"""
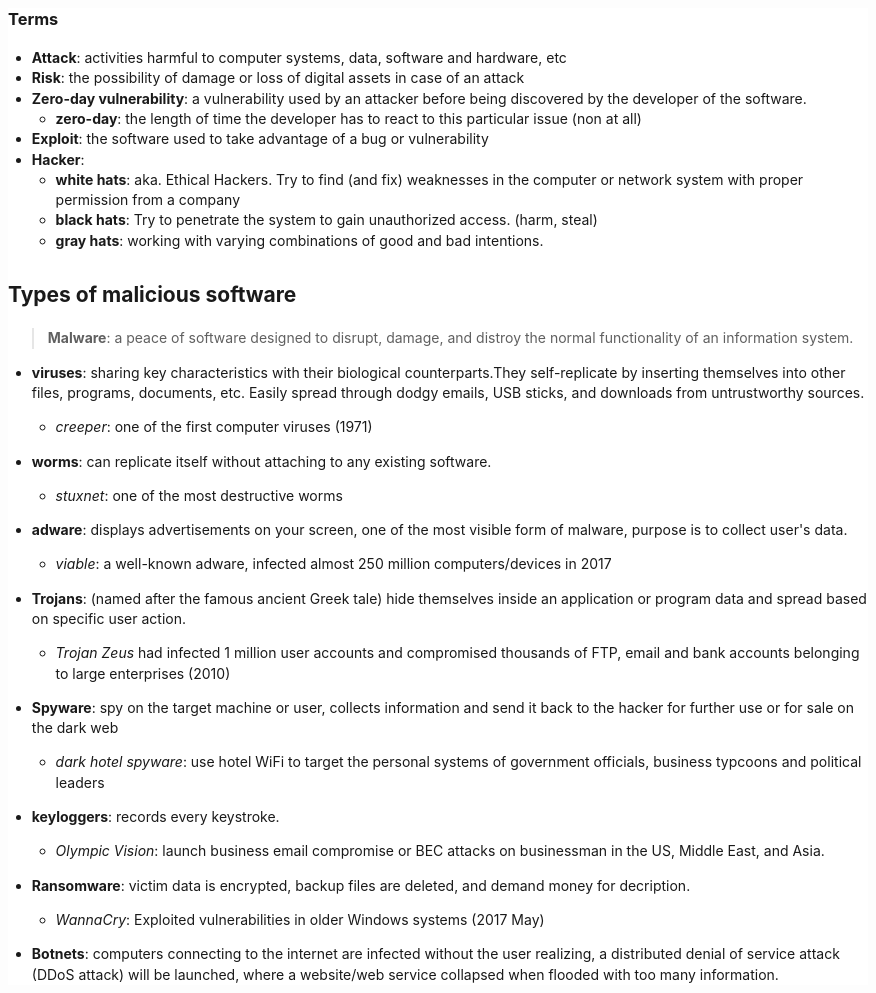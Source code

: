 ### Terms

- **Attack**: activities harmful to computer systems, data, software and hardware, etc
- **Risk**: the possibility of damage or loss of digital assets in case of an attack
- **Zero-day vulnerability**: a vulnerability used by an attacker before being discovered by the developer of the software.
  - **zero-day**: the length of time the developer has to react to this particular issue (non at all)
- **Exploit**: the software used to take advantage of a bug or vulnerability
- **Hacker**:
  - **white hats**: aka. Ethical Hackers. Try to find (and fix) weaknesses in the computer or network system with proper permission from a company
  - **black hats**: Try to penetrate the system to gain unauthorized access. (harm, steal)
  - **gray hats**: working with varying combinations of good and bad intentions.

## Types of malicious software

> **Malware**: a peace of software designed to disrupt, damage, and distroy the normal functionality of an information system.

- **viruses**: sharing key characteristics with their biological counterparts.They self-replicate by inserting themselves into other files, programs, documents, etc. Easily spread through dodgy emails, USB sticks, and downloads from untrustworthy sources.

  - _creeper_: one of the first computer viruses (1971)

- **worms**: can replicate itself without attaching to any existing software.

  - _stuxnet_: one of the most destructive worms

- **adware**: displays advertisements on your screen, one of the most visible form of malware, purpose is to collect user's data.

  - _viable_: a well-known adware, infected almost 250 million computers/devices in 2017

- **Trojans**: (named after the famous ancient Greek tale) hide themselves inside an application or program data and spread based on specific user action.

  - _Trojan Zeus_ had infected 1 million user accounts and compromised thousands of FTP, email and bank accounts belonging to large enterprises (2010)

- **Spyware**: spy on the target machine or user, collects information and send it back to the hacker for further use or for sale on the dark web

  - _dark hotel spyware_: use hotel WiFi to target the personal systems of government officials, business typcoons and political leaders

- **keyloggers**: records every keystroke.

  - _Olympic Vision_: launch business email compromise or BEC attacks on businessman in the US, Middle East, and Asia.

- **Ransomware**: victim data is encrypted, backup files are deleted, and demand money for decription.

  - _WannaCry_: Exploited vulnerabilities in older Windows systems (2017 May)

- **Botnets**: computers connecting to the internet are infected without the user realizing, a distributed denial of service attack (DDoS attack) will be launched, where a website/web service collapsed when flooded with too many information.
"""
"""
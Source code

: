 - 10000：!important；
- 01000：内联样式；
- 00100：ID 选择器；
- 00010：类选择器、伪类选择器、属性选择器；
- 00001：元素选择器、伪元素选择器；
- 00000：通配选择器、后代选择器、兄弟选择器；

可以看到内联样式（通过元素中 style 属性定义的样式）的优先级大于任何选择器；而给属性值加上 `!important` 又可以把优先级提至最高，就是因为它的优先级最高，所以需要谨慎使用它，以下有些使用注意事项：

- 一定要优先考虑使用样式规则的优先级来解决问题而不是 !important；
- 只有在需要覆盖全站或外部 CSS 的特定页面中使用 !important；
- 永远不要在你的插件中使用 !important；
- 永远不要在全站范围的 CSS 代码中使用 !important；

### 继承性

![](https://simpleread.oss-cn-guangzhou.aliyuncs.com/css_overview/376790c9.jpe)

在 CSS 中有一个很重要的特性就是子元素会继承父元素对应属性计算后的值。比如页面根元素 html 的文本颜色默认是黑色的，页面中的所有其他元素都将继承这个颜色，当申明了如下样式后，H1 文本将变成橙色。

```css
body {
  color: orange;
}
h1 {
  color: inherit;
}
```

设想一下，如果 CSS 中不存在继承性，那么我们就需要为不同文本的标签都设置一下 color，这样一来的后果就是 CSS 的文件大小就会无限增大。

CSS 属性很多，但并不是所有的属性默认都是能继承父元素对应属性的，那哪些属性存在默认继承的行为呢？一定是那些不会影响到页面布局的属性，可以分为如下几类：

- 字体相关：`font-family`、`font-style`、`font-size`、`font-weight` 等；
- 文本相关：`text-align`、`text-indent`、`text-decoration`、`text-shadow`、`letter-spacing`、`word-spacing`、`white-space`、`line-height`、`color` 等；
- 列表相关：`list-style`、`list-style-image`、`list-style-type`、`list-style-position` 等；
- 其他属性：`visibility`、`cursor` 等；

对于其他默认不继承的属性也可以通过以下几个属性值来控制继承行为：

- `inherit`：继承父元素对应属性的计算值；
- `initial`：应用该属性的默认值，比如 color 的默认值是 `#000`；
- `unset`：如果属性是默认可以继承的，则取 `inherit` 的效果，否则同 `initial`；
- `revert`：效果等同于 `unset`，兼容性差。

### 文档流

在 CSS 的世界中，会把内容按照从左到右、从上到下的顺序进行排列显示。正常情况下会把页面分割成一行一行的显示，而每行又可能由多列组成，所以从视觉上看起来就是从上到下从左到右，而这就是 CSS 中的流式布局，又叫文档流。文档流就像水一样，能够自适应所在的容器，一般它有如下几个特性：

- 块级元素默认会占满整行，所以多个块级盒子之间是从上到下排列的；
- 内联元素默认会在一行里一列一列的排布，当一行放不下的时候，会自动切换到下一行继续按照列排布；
"""
"""
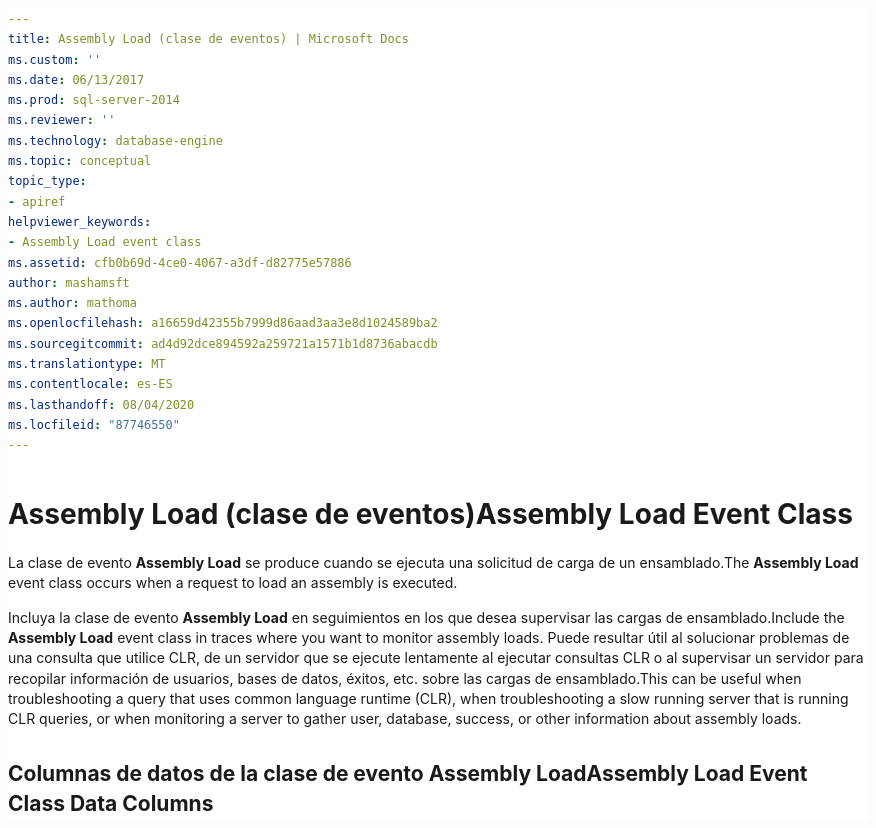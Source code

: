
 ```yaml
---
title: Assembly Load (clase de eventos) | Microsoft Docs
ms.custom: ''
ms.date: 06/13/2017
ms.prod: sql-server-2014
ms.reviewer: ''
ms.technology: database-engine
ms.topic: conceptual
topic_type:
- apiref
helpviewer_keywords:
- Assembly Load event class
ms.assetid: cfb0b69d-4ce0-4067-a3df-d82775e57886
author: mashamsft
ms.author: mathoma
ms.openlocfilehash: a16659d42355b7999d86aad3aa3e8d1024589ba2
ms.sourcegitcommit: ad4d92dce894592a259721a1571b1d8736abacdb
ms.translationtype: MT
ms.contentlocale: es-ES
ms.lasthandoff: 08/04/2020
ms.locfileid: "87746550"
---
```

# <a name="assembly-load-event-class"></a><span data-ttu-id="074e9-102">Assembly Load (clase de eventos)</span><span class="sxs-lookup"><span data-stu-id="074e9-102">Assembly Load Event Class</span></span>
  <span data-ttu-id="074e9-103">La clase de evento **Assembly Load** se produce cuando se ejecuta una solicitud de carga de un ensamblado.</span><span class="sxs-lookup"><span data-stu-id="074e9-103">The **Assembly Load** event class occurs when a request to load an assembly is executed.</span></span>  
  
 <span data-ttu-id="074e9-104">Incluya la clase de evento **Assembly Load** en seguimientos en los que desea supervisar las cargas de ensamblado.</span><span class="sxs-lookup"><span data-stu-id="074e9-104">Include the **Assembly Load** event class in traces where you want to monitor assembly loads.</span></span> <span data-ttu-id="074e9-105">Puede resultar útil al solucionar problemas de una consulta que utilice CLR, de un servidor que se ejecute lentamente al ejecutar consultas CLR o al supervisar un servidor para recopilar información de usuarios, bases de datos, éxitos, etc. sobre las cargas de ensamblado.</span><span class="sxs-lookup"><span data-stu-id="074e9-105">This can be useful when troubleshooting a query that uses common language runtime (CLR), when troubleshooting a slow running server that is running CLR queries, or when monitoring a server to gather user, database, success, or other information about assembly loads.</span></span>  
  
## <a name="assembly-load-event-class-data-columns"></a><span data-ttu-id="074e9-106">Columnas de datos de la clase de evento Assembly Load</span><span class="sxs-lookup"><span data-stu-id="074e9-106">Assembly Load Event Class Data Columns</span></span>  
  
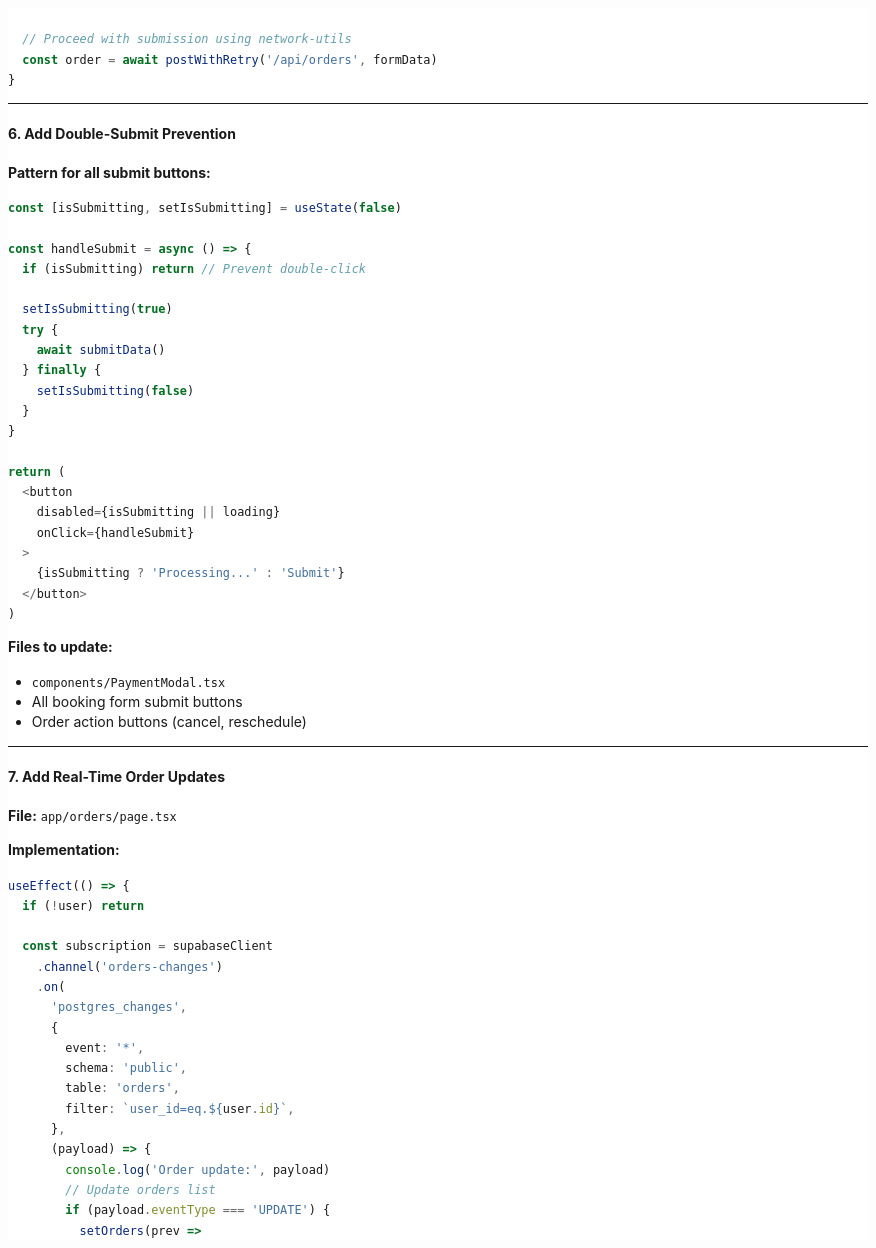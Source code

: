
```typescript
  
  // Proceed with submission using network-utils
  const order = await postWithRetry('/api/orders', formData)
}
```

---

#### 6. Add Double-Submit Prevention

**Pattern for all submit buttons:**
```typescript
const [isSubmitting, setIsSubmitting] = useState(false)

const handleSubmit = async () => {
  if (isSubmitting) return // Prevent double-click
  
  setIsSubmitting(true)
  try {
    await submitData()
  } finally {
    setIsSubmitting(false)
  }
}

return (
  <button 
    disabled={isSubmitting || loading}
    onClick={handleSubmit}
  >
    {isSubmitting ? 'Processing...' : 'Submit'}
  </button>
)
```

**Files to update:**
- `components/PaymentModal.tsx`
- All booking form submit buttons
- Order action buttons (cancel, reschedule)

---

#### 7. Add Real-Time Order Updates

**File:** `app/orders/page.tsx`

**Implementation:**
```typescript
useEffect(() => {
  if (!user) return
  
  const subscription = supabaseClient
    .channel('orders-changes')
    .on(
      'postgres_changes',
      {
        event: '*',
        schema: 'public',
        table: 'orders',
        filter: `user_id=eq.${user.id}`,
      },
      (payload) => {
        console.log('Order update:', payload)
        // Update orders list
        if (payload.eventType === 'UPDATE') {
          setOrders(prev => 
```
"""
Scan the data above and report each line in which "buttons" is present.

**Pattern for all submit buttons:**
- All booking form submit buttons
- Order action buttons (cancel, reschedule)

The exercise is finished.